Sunday, March 21, 2010

Place entry #6

What a difference a few weeks makes. Duluth is in the thick of the warmest March in recorded history. The high temperature has been above freezing since February 26. We’ve even bumped up against sixty degrees. As a result, our snow is all but gone, except for a dirty patch on the north side of the house that is shrinking daily. Last year, we had snow in the yard past Easter.

The grass has not yet recovered. It is dull brown, as flat and matted as slept on hair. But there is some give to the ground now, and the faint earth smell—life and decay—a welcome change from winter’s sterility. It seems cliché to gauge your life by the seasons. But it also seems perfectly natural. The changing seasons provide a backdrop to measure against, a change that prompts thinking about more and other changes.

Today the boys and I played in the yard. Eli is big enough to climb the small ladder to the playground; last year he more or less rode on our hips. Soren can swing under his own power, one of many things he can do on his own. Our boys are growing up. Eli, at two, parrots everything he hears in a lilting, sing-song voice. Soren, at five, questions everything. Both are learning to be independent, are already growing away from us, as they ought to.

Crows caw noisily from the red pines. Eli shoots back a perfect imitation that warms my heart. Last year at this time spring was a cruel joke; winter still held us fast and would not relent. At the cemetery where we buried my dad, the wind whipped the priest’s words away as soon as they left his mouth. The color guard blew a hurried taps and retreated to a van. Our own grief and solemnity was scuttled by the cold; we bobbed from left to right, drew inward, stomped feet, and fled to the cars the moment things ended.

For weeks afterward I felt that numbness, the cold having worked its way to my core.
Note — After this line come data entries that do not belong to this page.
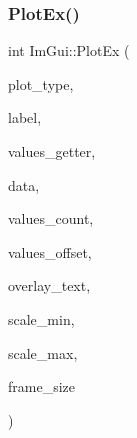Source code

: \mbox{\label{namespaceImGui_a06fa3c299399f4cd5f4a7311ba1ece54}} 
\subsubsection{\texorpdfstring{Plot\+Ex()}{PlotEx()}}
{\footnotesize\ttfamily int Im\+Gui\+::\+Plot\+Ex (\begin{DoxyParamCaption}\item[{\hyperlink{imgui__internal_8h_a9d5efcdd8895aa3544f1e8ce366c2728}{Im\+Gui\+Plot\+Type}}]{plot\+\_\+type,  }\item[{const char $\ast$}]{label,  }\item[{float($\ast$)(\hyperlink{imgui__impl__opengl3__loader_8h_ac668e7cffd9e2e9cfee428b9b2f34fa7}{void} $\ast$\hyperlink{imgui__impl__opengl3__loader_8h_abd87654504355b4c1bb002dcb1d4d16a}{data}, int idx)}]{values\+\_\+getter,  }\item[{\hyperlink{imgui__impl__opengl3__loader_8h_ac668e7cffd9e2e9cfee428b9b2f34fa7}{void} $\ast$}]{data,  }\item[{int}]{values\+\_\+count,  }\item[{int}]{values\+\_\+offset,  }\item[{const char $\ast$}]{overlay\+\_\+text,  }\item[{float}]{scale\+\_\+min,  }\item[{float}]{scale\+\_\+max,  }\item[{\hyperlink{structImVec2}{Im\+Vec2}}]{frame\+\_\+size }\end{DoxyParamCaption})}

\mbox{\label{namespaceImGui_af7a92b2118981835b5251bfdaac50252}} 
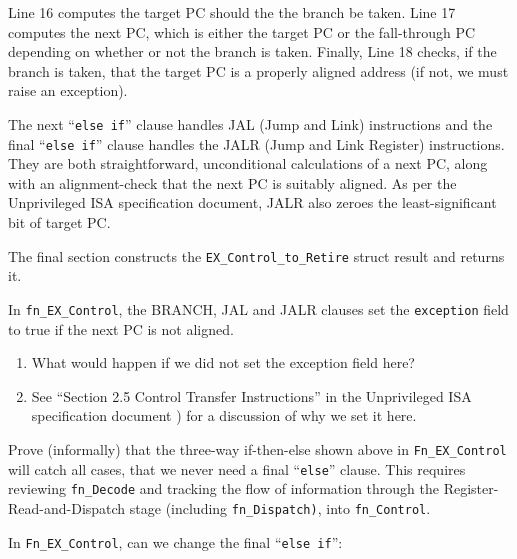 Line 16 computes the target PC should the the branch be taken.  Line
17 computes the next PC, which is either the target PC or the
fall-through PC depending on whether or not the branch is taken.
Finally, Line 18 checks, if the branch is taken, that the target PC is
a properly aligned address (if not, we must raise an exception).

The next ``\verb|else if|'' clause handles JAL (Jump and Link)
instructions and the final ``\verb|else if|'' clause handles the JALR
(Jump and Link Register) instructions.  They are both straightforward,
unconditional calculations of a next PC, along with an alignment-check
that the next PC is suitably aligned.  As per the Unprivileged ISA
specification document, JALR also zeroes the least-significant bit of
target PC.

The final section constructs the \verb|EX_Control_to_Retire| struct
result and returns it.

\vspace*{2ex}

\hdivider

\Exercise

In {\tt fn\_EX\_Control}, the BRANCH, JAL and JALR clauses set the
{\tt exception} field to true if the next PC is not aligned.

\begin{enumerate}

  \item What would happen if we did not set the exception field here?

  \item See ``Section 2.5 Control Transfer Instructions'' in the
      Unprivileged ISA specification document
      \cite{RISCV_Unpriv_2019_12_13}) for a discussion of why we set
      it here.

\end{enumerate}

\Exercise

Prove (informally) that the three-way if-then-else shown above in
\verb|Fn_EX_Control| will catch all cases, {\ie} that we never need a
final ``\verb|else|'' clause.  This requires reviewing
\verb|fn_Decode| and tracking the flow of information through the
Register-Read-and-Dispatch stage (including \verb|fn_Dispatch)|, into
\verb|fn_Control|.

\Exercise

In \verb|Fn_EX_Control|, can we change the final ``\verb|else if|'':

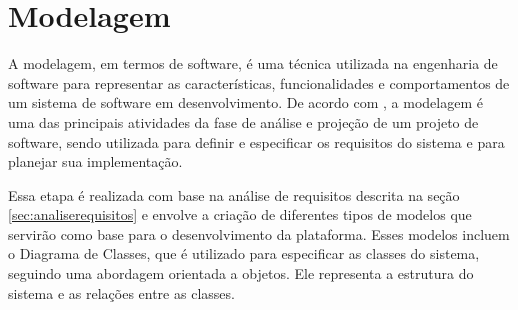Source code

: \documentclass[tcc,capa]{texufpel}
\begin{document}



\section{Modelagem}
\label{sec:modelagem}
A modelagem, em termos de software, é uma técnica utilizada na engenharia de software para representar as características, funcionalidades e comportamentos de um sistema de software em desenvolvimento. De acordo com \citet{PRESSMAN:2016}, a modelagem é uma das principais atividades da fase de análise e projeção de um projeto de software, sendo utilizada para definir e especificar os requisitos do sistema e para planejar sua implementação.

Essa etapa é realizada com base na análise de requisitos descrita na seção \ref{sec:analiserequisitos} e envolve a criação de diferentes tipos de modelos que servirão como base para o desenvolvimento da plataforma. Esses modelos incluem o Diagrama de Classes, que é utilizado para especificar as classes do sistema, seguindo uma abordagem orientada a objetos. Ele representa a estrutura do sistema e as relações entre as classes.
\end{document}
This year, with my boys twirling in circles together, and falling in a heap in the brown grass, I can see that spring is the season of new life after all.

1 comment:

Melanie Dylan Fox said...

Perhaps cliché, but it almost seems impossible (for me at least) to not view the world and life through a seasonal lens. I'm not even sure I know how to not do that. Though perhaps if I lived someplace without clearly defined seasons, that might change.